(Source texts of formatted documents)
*** Block opens ***
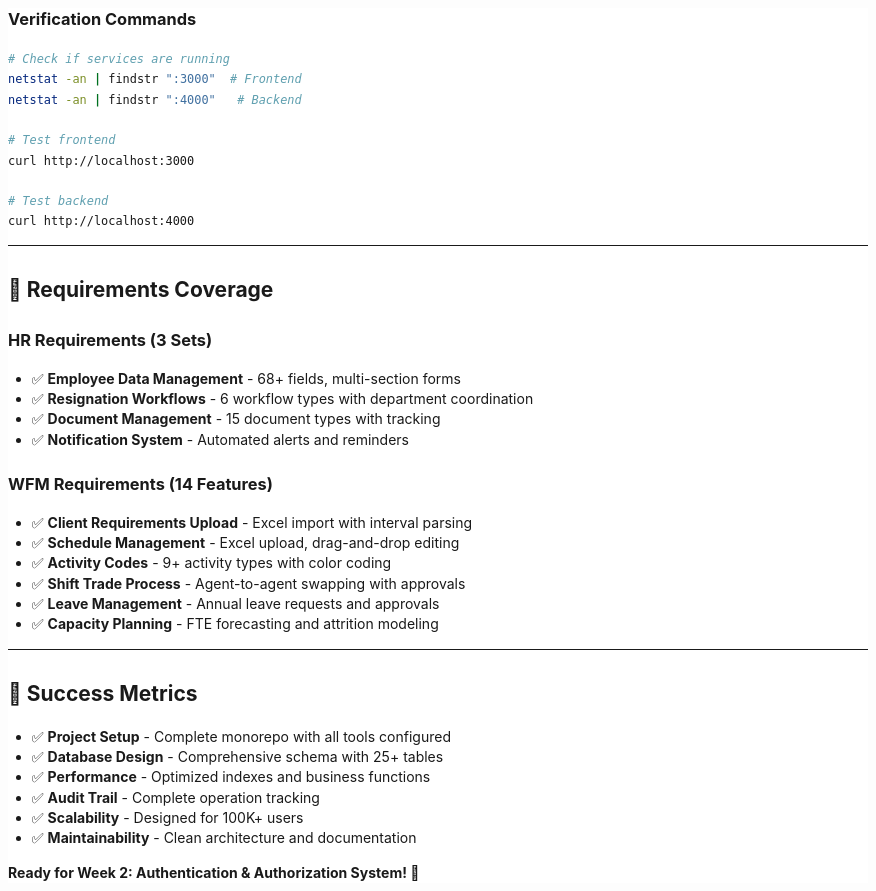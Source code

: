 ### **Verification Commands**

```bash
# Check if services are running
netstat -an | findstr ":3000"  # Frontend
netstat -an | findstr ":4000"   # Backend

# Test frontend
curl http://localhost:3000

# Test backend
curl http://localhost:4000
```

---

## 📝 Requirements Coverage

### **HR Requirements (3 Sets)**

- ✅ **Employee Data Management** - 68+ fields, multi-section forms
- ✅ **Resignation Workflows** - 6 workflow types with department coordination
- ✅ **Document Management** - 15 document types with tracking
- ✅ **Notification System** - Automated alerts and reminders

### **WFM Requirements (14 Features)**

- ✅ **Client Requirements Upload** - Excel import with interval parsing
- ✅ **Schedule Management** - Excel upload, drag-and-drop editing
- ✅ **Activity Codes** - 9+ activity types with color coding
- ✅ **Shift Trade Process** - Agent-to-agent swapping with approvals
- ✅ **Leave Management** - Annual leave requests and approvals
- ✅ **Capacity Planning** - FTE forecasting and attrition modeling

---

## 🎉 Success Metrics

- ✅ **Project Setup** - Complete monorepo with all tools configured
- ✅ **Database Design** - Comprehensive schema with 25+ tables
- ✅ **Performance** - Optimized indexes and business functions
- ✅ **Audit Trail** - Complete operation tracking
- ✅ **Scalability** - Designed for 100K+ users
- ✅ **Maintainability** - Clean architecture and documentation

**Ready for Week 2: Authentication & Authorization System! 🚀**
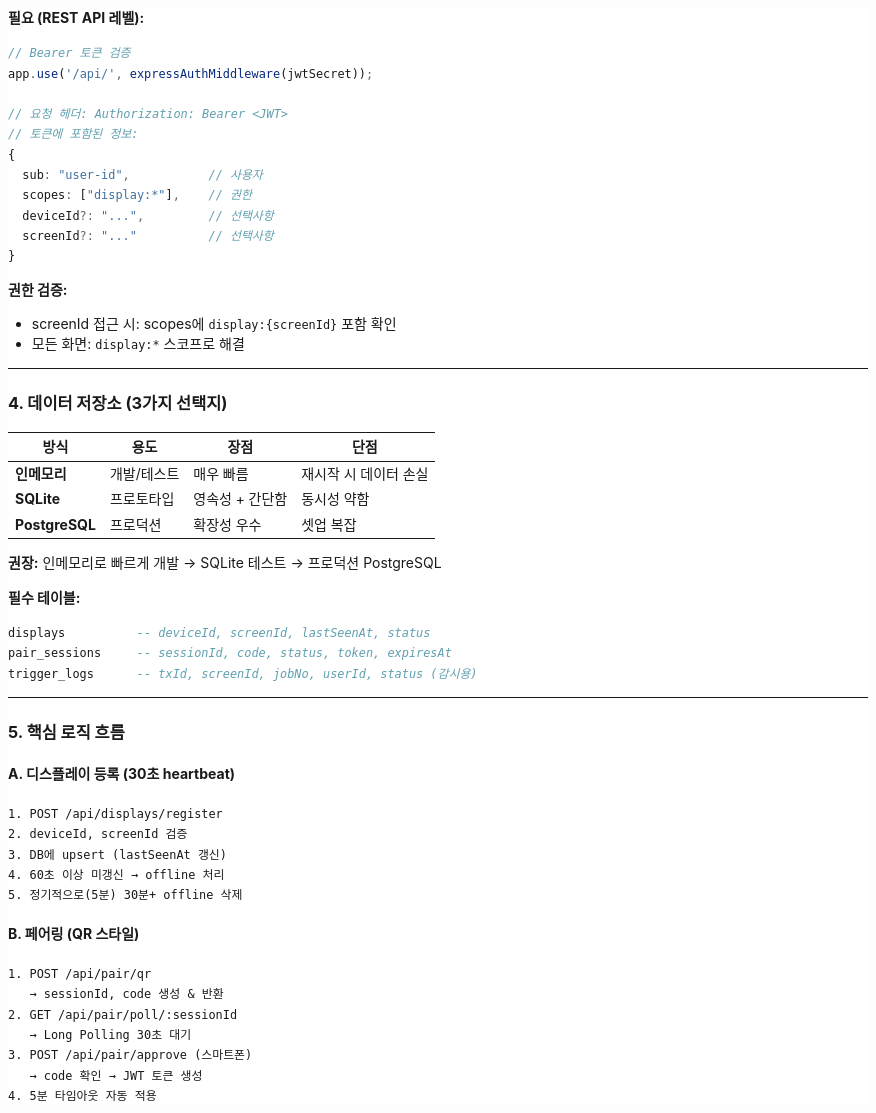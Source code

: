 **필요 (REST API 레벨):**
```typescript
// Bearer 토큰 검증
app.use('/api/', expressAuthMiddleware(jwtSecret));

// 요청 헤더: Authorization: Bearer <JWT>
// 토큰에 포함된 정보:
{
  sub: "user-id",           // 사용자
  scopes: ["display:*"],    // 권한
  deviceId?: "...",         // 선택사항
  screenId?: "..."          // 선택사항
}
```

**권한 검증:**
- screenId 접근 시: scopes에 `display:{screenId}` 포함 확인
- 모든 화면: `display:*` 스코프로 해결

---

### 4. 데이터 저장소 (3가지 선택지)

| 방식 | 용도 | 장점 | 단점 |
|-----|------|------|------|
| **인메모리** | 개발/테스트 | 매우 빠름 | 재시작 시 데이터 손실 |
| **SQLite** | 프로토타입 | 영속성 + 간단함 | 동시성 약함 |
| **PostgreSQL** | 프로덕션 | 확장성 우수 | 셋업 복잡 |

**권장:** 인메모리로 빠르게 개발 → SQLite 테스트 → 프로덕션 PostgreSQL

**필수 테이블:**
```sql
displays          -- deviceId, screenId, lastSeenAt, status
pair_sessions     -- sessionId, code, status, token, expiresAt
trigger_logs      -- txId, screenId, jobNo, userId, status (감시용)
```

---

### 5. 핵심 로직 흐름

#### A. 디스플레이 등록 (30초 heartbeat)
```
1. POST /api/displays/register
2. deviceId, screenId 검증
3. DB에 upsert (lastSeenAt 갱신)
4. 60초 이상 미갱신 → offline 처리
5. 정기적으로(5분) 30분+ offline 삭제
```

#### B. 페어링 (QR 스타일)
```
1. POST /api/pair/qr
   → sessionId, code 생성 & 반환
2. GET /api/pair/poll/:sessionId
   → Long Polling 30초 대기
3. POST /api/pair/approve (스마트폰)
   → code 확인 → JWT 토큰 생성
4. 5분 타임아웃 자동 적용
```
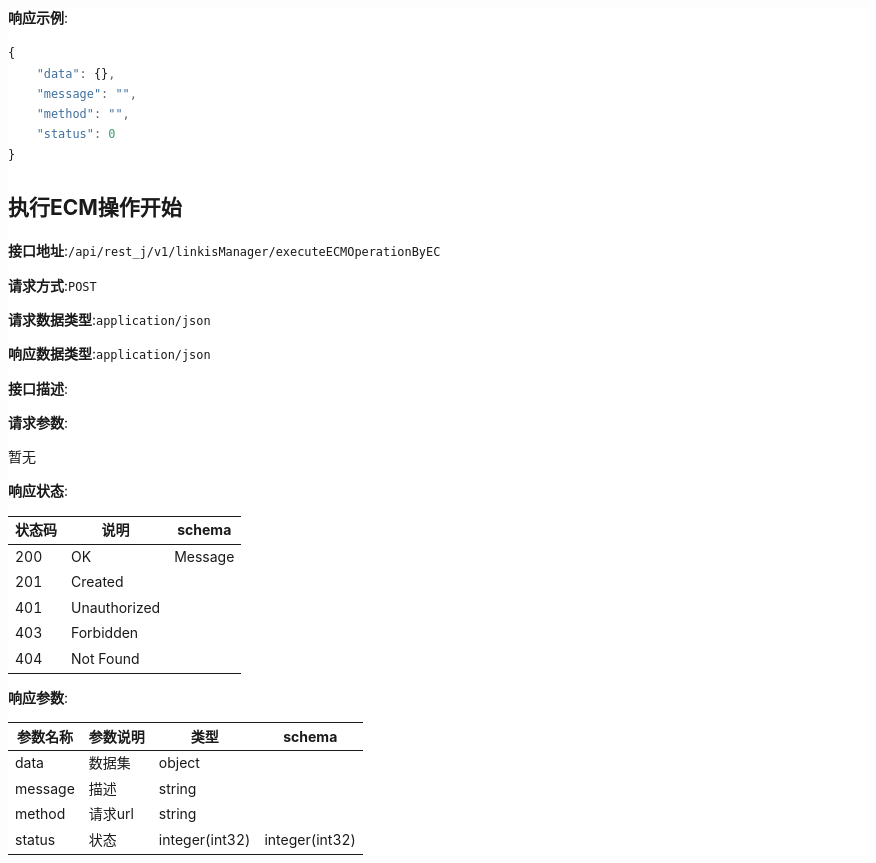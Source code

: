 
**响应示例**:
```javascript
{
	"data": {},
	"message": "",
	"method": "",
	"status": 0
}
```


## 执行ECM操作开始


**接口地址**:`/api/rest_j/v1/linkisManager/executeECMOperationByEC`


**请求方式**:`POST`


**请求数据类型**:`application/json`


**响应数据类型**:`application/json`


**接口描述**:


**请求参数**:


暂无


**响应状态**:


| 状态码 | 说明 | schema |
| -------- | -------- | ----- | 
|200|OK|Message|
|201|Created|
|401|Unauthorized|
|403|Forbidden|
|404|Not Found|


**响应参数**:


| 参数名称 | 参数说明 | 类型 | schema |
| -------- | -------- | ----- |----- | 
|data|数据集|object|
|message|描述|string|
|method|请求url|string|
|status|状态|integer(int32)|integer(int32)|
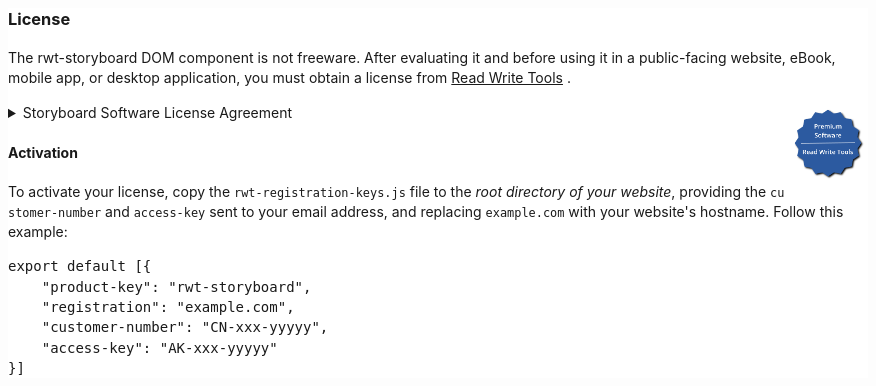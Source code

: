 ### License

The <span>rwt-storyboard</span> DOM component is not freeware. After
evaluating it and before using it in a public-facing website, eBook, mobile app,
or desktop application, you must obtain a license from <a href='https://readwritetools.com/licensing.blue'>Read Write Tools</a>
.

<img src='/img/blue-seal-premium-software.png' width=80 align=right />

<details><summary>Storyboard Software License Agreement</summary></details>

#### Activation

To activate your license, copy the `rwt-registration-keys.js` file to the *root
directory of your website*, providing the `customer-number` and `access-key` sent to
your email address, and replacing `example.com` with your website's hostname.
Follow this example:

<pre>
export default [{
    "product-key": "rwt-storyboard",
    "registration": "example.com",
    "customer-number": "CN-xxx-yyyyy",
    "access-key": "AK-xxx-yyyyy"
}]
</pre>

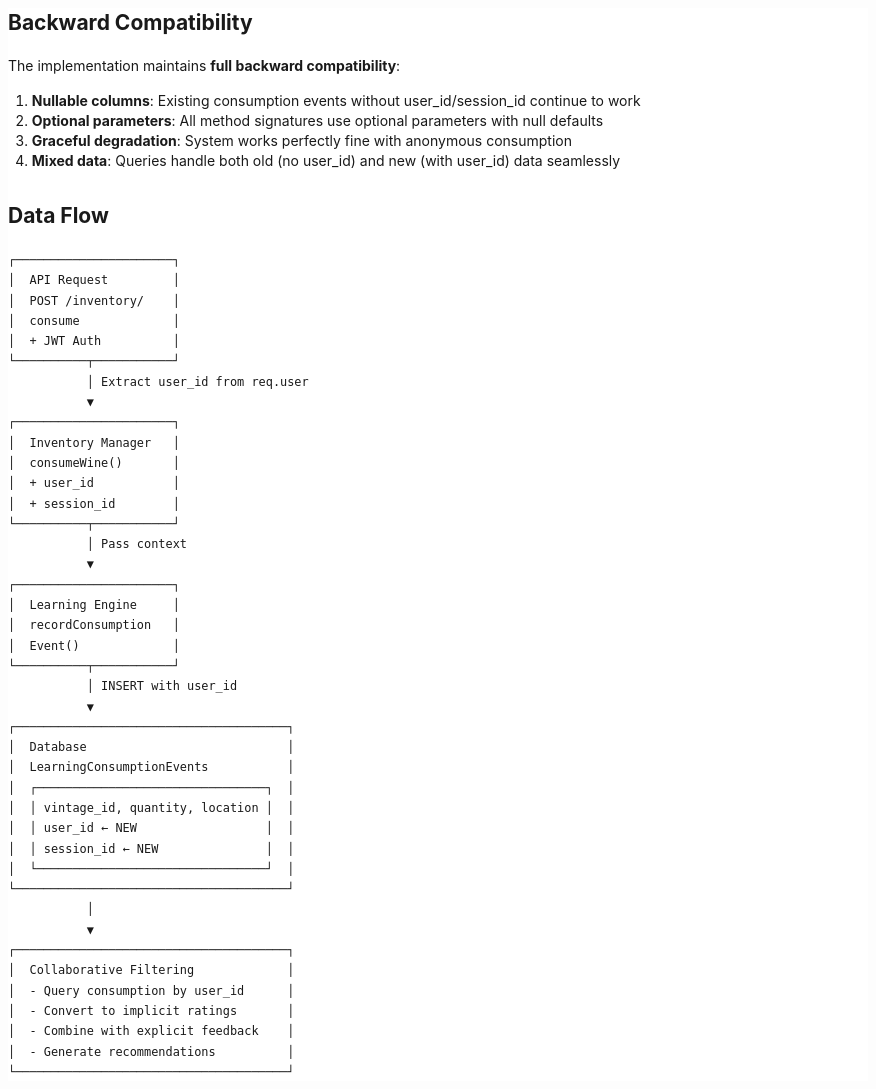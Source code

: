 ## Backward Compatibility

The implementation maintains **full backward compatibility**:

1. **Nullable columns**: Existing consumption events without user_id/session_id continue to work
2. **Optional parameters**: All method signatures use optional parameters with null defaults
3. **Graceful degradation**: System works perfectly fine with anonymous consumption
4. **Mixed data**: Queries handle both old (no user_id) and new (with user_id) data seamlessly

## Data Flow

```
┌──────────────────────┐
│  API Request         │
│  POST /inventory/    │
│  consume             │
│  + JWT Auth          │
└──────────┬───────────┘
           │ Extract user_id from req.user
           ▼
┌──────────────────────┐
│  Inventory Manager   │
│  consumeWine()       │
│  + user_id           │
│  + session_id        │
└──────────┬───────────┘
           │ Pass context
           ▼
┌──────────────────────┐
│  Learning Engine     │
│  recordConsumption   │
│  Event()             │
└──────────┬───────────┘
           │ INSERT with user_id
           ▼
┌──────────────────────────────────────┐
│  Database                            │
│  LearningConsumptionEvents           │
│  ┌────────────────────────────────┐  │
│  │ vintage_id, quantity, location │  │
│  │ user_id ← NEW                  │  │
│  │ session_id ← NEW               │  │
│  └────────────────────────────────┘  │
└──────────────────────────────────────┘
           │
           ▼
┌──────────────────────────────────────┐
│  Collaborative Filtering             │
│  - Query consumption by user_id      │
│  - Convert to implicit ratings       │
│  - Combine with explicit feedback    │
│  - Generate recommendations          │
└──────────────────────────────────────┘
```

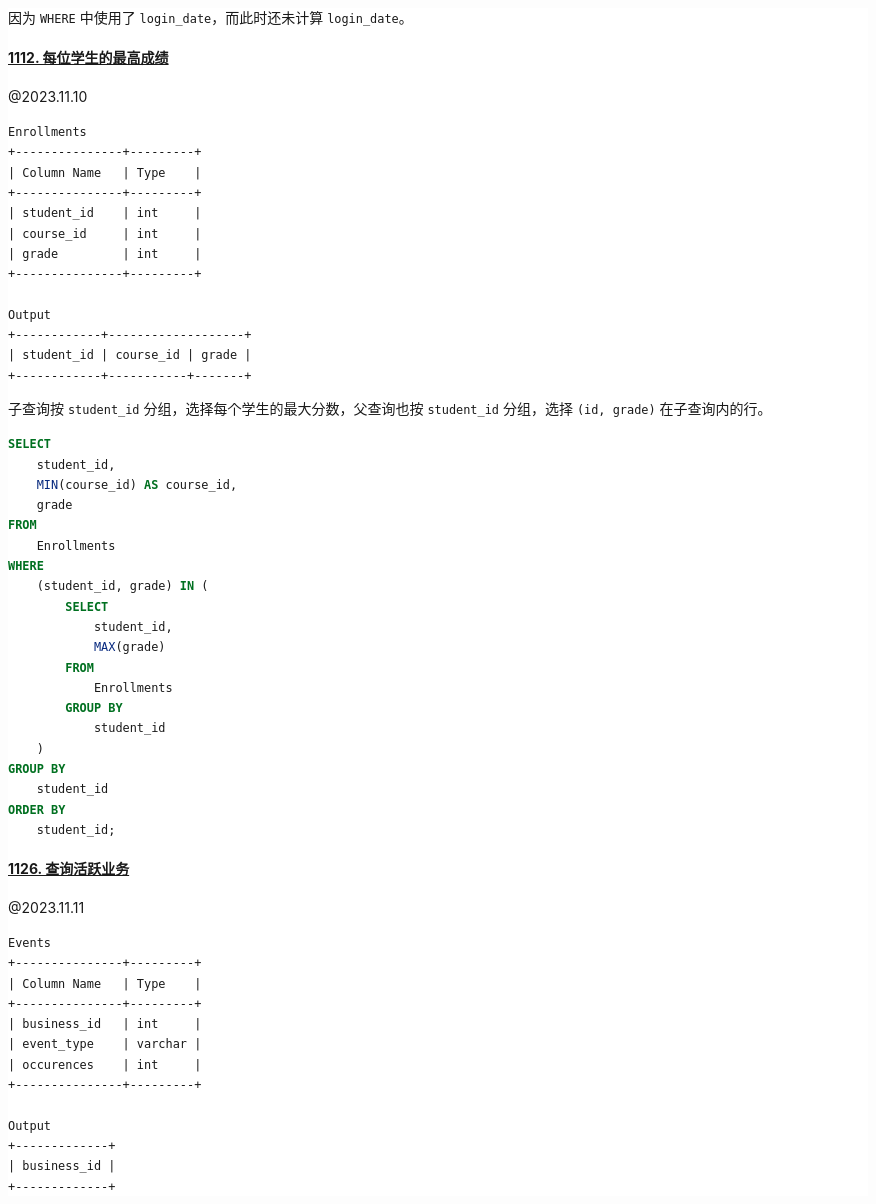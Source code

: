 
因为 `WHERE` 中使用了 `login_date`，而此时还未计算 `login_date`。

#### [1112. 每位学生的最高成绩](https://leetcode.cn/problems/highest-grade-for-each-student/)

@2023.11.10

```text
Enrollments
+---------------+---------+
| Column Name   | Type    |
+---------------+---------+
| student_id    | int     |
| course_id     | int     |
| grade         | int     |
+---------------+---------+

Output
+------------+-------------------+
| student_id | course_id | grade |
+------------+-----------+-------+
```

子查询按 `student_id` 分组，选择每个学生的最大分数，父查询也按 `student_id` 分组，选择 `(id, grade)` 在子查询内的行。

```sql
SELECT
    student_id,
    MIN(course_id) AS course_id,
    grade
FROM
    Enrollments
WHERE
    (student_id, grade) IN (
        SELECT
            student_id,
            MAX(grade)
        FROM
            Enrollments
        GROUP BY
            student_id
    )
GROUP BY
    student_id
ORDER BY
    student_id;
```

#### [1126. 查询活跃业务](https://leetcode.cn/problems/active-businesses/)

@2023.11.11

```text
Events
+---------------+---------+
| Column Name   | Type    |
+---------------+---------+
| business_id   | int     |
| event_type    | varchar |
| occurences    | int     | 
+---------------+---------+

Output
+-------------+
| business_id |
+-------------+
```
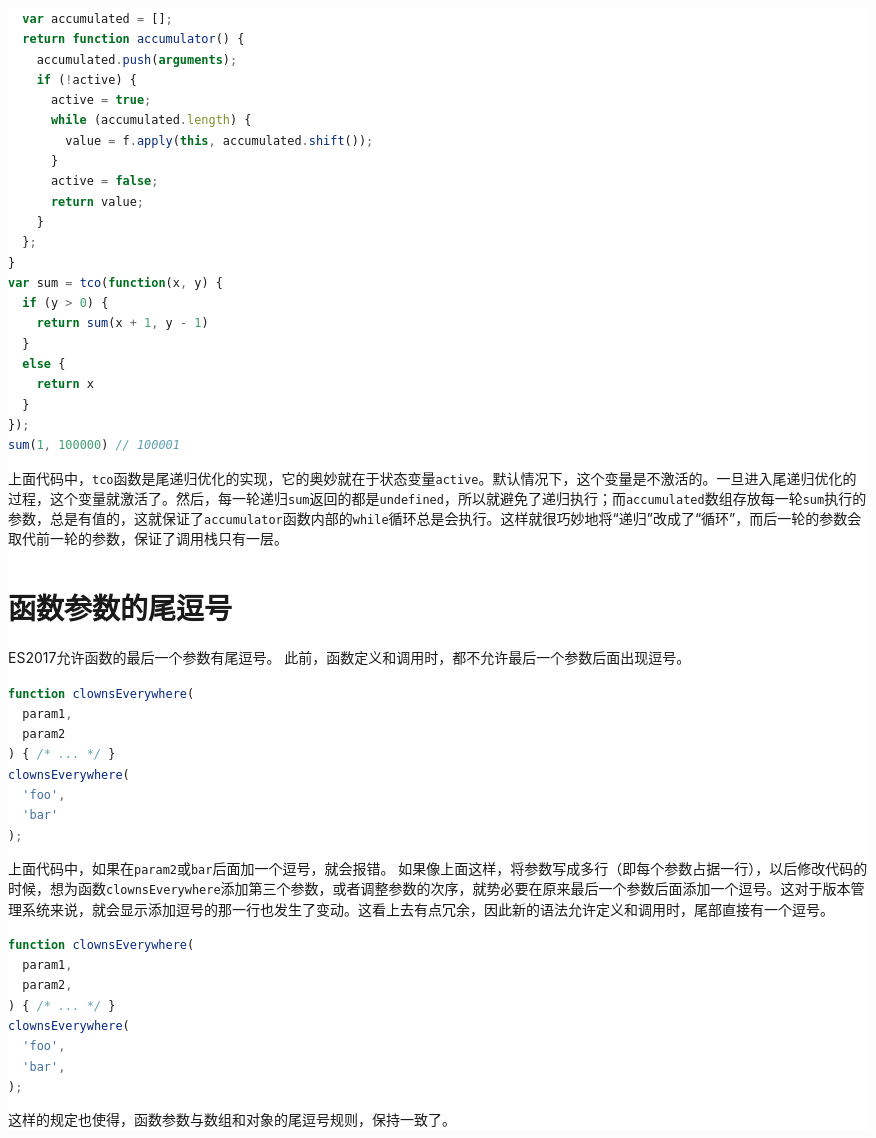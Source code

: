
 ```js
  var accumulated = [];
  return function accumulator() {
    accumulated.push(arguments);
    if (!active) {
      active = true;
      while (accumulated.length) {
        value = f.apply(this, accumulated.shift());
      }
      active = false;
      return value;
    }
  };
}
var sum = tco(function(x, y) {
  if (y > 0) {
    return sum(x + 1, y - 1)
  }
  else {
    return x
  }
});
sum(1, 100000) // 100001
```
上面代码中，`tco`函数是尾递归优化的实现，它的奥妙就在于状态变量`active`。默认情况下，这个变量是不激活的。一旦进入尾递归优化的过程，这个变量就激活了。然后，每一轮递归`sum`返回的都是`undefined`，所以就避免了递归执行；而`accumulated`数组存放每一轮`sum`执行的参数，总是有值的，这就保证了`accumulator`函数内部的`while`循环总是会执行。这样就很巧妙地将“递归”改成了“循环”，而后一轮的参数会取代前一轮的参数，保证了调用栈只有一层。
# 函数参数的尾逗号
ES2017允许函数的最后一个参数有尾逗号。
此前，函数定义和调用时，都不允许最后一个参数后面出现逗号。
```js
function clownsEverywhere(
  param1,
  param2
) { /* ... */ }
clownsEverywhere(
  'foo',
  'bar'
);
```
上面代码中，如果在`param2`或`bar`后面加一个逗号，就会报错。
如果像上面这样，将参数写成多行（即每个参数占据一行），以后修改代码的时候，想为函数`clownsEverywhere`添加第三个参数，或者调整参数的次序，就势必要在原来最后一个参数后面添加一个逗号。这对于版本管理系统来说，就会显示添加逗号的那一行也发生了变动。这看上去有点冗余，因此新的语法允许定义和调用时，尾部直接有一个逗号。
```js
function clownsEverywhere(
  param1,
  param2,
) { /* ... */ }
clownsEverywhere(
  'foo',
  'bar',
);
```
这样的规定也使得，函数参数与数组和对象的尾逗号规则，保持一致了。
*** Block closes ***
Reproduce every line from the entries that holds the word "your".

To activate your license, copy the `rwt-registration-keys.js` file to the *root
directory of your website*, providing the `customer-number` and `access-key` sent to
your email address, and replacing `example.com` with your website's hostname.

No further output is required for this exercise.